Ensuite, tous ces gens qui semblent s’agiter, pêle-mêle, dans une « anarchie organisée ». J’observe, fascinée, ce spectacle hallucinant complètement nouveau pour moi : dans la poussière omniprésente, des chèvres sur les capots des véhicules garées, des charrettes tractées par des ânes surchargés, un terrain vague jonché de déchets, des épaves d’autos partout, des voitures défoncées qui roulent n’importe comment …

Ici, la plupart des hommes portent la tenue traditionnelle du drâa (grand drap blanc ou bleu clair brodé et percé d’un trou pour la tête) ainsi qu’un tissu servant de turban, appelé l’haouli. La majorité des femmes, quant à elles, se baladent habillées en boubous, et laissent parfois entrevoir le petit visage endormi de leur enfant dans le dos, au milieu des étoffes colorées.

 

Après une longue pause, nous continuons notre route avec Ramon (l’un des trois espagnols) jusqu’à Nouakchott, capitale mauritanienne.
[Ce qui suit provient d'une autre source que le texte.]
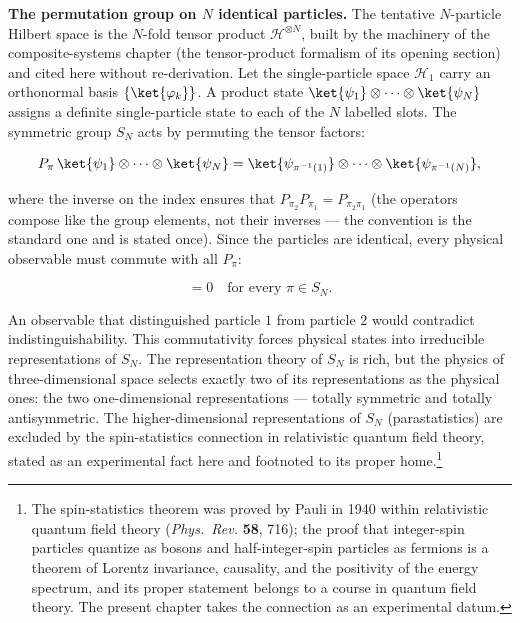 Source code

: \medskip\noindent\textbf{The permutation group on $N$ identical particles.}
The tentative $N$-particle Hilbert space is the $N$-fold tensor product $\mathcal{H}^{\otimes N}$, built by the machinery of the composite-systems chapter (the tensor-product formalism of its opening section) and cited here without re-derivation. Let the single-particle space $\mathcal{H}_1$ carry an orthonormal basis $\{\ket{\varphi_k}\}$. A product state $\ket{\psi_1} \otimes \cdots \otimes \ket{\psi_N}$ assigns a definite single-particle state to each of the $N$ labelled slots. The symmetric group $S_N$ acts by permuting the tensor factors:
\begin{linenomath}
    \begin{equation}
        P_\pi\,\ket{\psi_1} \otimes \cdots \otimes \ket{\psi_N}
        = \ket{\psi_{\pi^{-1}(1)}} \otimes \cdots \otimes \ket{\psi_{\pi^{-1}(N)}},
        \label{eq:permutation-action}
    \end{equation}
\end{linenomath}
where the inverse on the index ensures that $P_{\pi_2}P_{\pi_1} = P_{\pi_2\pi_1}$ (the operators compose like the group elements, not their inverses --- the convention is the standard one and is stated once). Since the particles are identical, every physical observable must commute with all $P_\pi$:
\begin{linenomath}
    \begin{equation*}
        [O, P_\pi] = 0 \quad\text{for every }\pi\in S_N.
    \end{equation*}
\end{linenomath}
An observable that distinguished particle $1$ from particle $2$ would contradict indistinguishability. This commutativity forces physical states into irreducible representations of $S_N$. The representation theory of $S_N$ is rich, but the physics of three-dimensional space selects exactly two of its representations as the physical ones: the two one-dimensional representations --- totally symmetric and totally antisymmetric. The higher-dimensional representations of $S_N$ (parastatistics) are excluded by the spin-statistics connection in relativistic quantum field theory, stated as an experimental fact here and footnoted to its proper home.\footnote{The spin-statistics theorem was proved by Pauli in 1940 within relativistic quantum field theory (\emph{Phys.\ Rev.} \textbf{58}, 716); the proof that integer-spin particles quantize as bosons and half-integer-spin particles as fermions is a theorem of Lorentz invariance, causality, and the positivity of the energy spectrum, and its proper statement belongs to a course in quantum field theory. The present chapter takes the connection as an experimental datum.}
Ce dernier, riche d’expériences avec la police et doué pour la négociation, parvient à échapper à presque tous les bakchichs que réclament les officiers, tout au long de notre parcours.

 

Cinq heures plus tard, après avoir manqué de percuter un dromadaire et croisé une voiture tout juste accidentée, nous nous enfilons, dans la nuit, épuisées, sous la moustiquaire d’un modeste lit.